Revlimid (lenalidomide) was approved in combination with dexamethasone for the treatment of myeloma by the FDA in June 2006 and by the EMEA in June 2007. Approval followed positive results from two Phase III trials (MM-009 and MM-010), in which Revlimid in combination with dexamethasone was compared to dexamethasone alone for the second-line treatment of refractory multiple myeloma.

However, the National Institute for Health and Clinical Excellence (NICE) stated that it would not recommend Revlimid for treatment of myeloma in the UK because it is not cost effective. In addition, NICE criticized the study design which led to Revlimid’s approval. NICE claims that validity of the clinical data obtained from the MM-009 and MM-010 trials may have underestimated the treatment effect in the dexamethasone comparator arm. Overall survival in the dexamethasone arm may have improved over time since completion of these trials, thereby making Revlimid plus dexamethasone worse value for money because the survival benefit may not be as large.

The NICE appraisal committee did nevertheless concede that Revlimid is an important step forward in the treatment of multiple myeloma and could be used as an alternative to Velcade (bortezomib; Johnson & Johnson). The UK medicines watchdog has received much criticism recently from UK clinicians who claim that its decisions result in UK patients receiving sub-standard therapy in comparison with other major markets.

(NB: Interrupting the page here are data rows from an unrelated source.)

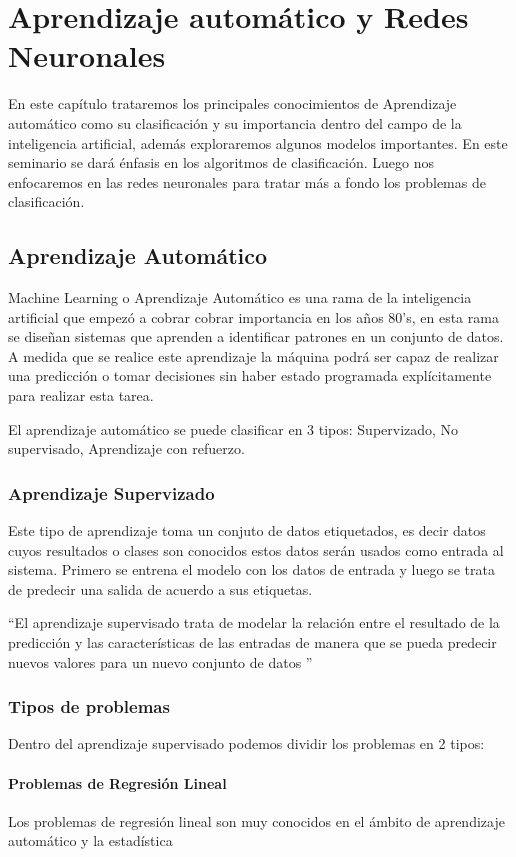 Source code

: \chapter{Aprendizaje automático y Redes Neuronales}

En este capítulo trataremos los principales conocimientos de Aprendizaje automático como su clasificación y su importancia dentro del campo de la inteligencia artificial, además exploraremos algunos modelos importantes. 
En este seminario se dará énfasis en los algoritmos de clasificación. Luego nos enfocaremos en las redes neuronales para tratar más a fondo los problemas de clasificación.

\section{Aprendizaje Automático}
Machine Learning o Aprendizaje Automático es una rama de la inteligencia artificial que empezó a cobrar cobrar importancia en los años 80's, en esta rama se diseñan sistemas que aprenden a identificar patrones en un conjunto de datos. A medida que se realice este aprendizaje la máquina podrá ser capaz de realizar una predicción o tomar decisiones sin haber estado programada explícitamente para realizar esta tarea.


El aprendizaje automático se puede clasificar en 3 tipos: Supervizado, No supervisado, Aprendizaje con refuerzo.\cite{WEBSITE:2}
\subsection{Aprendizaje Supervizado}
Este tipo de aprendizaje  toma un conjuto de datos etiquetados, es decir datos cuyos resultados o clases son conocidos estos datos serán usados como entrada al sistema. Primero se entrena el modelo con los datos de entrada y luego se trata de predecir  una salida de acuerdo a sus etiquetas.

 \textquotedblleft El aprendizaje supervisado trata de modelar la relación entre el resultado de la predicción y las características de las entradas de manera que se pueda predecir nuevos valores para un nuevo conjunto de datos \textquotedblright \cite{WEBSITE:1}
\subsection*{Tipos de problemas}
Dentro del aprendizaje supervisado podemos dividir los problemas en 2 tipos:
\subsubsection*{Problemas de Regresión Lineal}
Los problemas de regresión lineal son muy conocidos en el ámbito de aprendizaje automático y la estadística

NICE’s negative recommendation will restrict Revlimid sales to private sector patients who form a small percentage of the total patient population. Patients who were receiving Revlimid on the NHS may switch to Thalomid (thalidomide; Celgene/Pharmion) or Velcade, leading an increase in UK sales for the two drugs. It is important to note, however, that NICE did not initially recommend Velcade for use in the UK but rethought its decision after Johnson & Johnson offered to reimburse treatment costs of unresponsive patients. The UK market now represents about 2.9% of Velcade’s worldwide sales.

It seems that Johnson & Johnson has set a precedent in UK oncology drug pricing, which may be the way to secure a NICE recommendation. Although it is uncertain as to whether Celgene will look to follow this strategy, the company has until November 18, 2008, when NICE’s decision becomes final, to address the issues raised.